BRIEF:
Take each line of the entries below that contains "fulfill" and copy it.
[Opening THE RECORDS section]
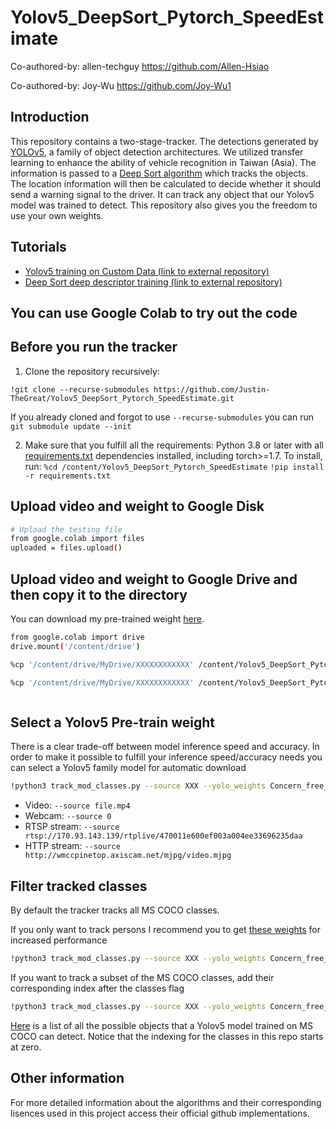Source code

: # Yolov5_DeepSort_Pytorch_SpeedEstimate

Co-authored-by: allen-techguy <https://github.com/Allen-Hsiao>

Co-authored-by: Joy-Wu <https://github.com/Joy-Wu1>






## Introduction

This repository contains a two-stage-tracker. The detections generated by [YOLOv5](https://github.com/ultralytics/yolov5), a family of object detection architectures. We utilized transfer learning to enhance the ability of vehicle recognition in Taiwan (Asia). The information is passed to a [Deep Sort algorithm](https://github.com/ZQPei/deep_sort_pytorch) which tracks the objects. The location information will then be calculated to decide whether it should send a warning signal to the driver. It can track any object that our Yolov5 model was trained to detect. This repository also gives you the freedom to use your own weights. 


## Tutorials

* [Yolov5 training on Custom Data (link to external repository)](https://github.com/ultralytics/yolov5/wiki/Train-Custom-Data)&nbsp;
* [Deep Sort deep descriptor training (link to external repository)](https://github.com/ZQPei/deep_sort_pytorch#training-the-re-id-model)&nbsp;


## You can use Google Colab to try out the code
## Before you run the tracker

1. Clone the repository recursively:

`!git clone --recurse-submodules https://github.com/Justin-TheGreat/Yolov5_DeepSort_Pytorch_SpeedEstimate.git`

If you already cloned and forgot to use `--recurse-submodules` you can run `git submodule update --init`

2. Make sure that you fulfill all the requirements: Python 3.8 or later with all [requirements.txt](https://github.com/mikel-brostrom/Yolov5_DeepSort_Pytorch/blob/master/requirements.txt) dependencies installed, including torch>=1.7. To install, run:
`%cd /content/Yolov5_DeepSort_Pytorch_SpeedEstimate`
`!pip install -r requirements.txt`
## Upload video and weight to Google Disk

```bash
# Upload the testing file
from google.colab import files
uploaded = files.upload()
```
## Upload video and weight to Google Drive and then copy it to the directory
You can download my pre-trained weight [here](https://drive.google.com/file/d/1cZ2f-RndPrudOTx36ELh9burXoTwBadN/view?usp=sharing).

```bash
from google.colab import drive
drive.mount('/content/drive')
```
```bash
%cp '/content/drive/MyDrive/XXXXXXXXXXXX' /content/Yolov5_DeepSort_Pytorch_SpeedEstimate # fill the "X" with the directory of the weight
```
```bash
%cp '/content/drive/MyDrive/XXXXXXXXXXXX' /content/Yolov5_DeepSort_Pytorch_SpeedEstimate # fill the "X" with the directory of the video
```
```bash

```

## Select a Yolov5 Pre-train weight
There is a clear trade-off between model inference speed and accuracy. In order to make it possible to fulfill your inference speed/accuracy needs
you can select a Yolov5 family model for automatic download

```bash
!python3 track_mod_classes.py --source XXX --yolo_weights Concern_free_turn_weight.pt --img 640  # largest yolov5 family model
```
- Video:  `--source file.mp4`
- Webcam:  `--source 0`
- RTSP stream:  `--source rtsp://170.93.143.139/rtplive/470011e600ef003a004ee33696235daa`
- HTTP stream:  `--source http://wmccpinetop.axiscam.net/mjpg/video.mjpg`


## Filter tracked classes

By default the tracker tracks all MS COCO classes.

If you only want to track persons I recommend you to get [these weights](https://drive.google.com/file/d/1gglIwqxaH2iTvy6lZlXuAcMpd_U0GCUb/view?usp=sharing) for increased performance

```bash
!python3 track_mod_classes.py --source XXX --yolo_weights Concern_free_turn_weight.pt --classes 0  # tracks persons, only
```

If you want to track a subset of the MS COCO classes, add their corresponding index after the classes flag

```bash
!python3 track_mod_classes.py --source XXX --yolo_weights Concern_free_turn_weight.pt --classes 16 17  # tracks cats and dogs, only
```

[Here](https://tech.amikelive.com/node-718/what-object-categories-labels-are-in-coco-dataset/) is a list of all the possible objects that a Yolov5 model trained on MS COCO can detect. Notice that the indexing for the classes in this repo starts at zero.


## Other information

For more detailed information about the algorithms and their corresponding lisences used in this project access their official github implementations.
[Closing THE RECORDS section]
TASK RESULT:
2. Make sure that you fulfill all the requirements: Python 3.8 or later with all [requirements.txt](https://github.com/mikel-brostrom/Yolov5_DeepSort_Pytorch/blob/master/requirements.txt) dependencies installed, including torch>=1.7. To install, run:
There is a clear trade-off between model inference speed and accuracy. In order to make it possible to fulfill your inference speed/accuracy needs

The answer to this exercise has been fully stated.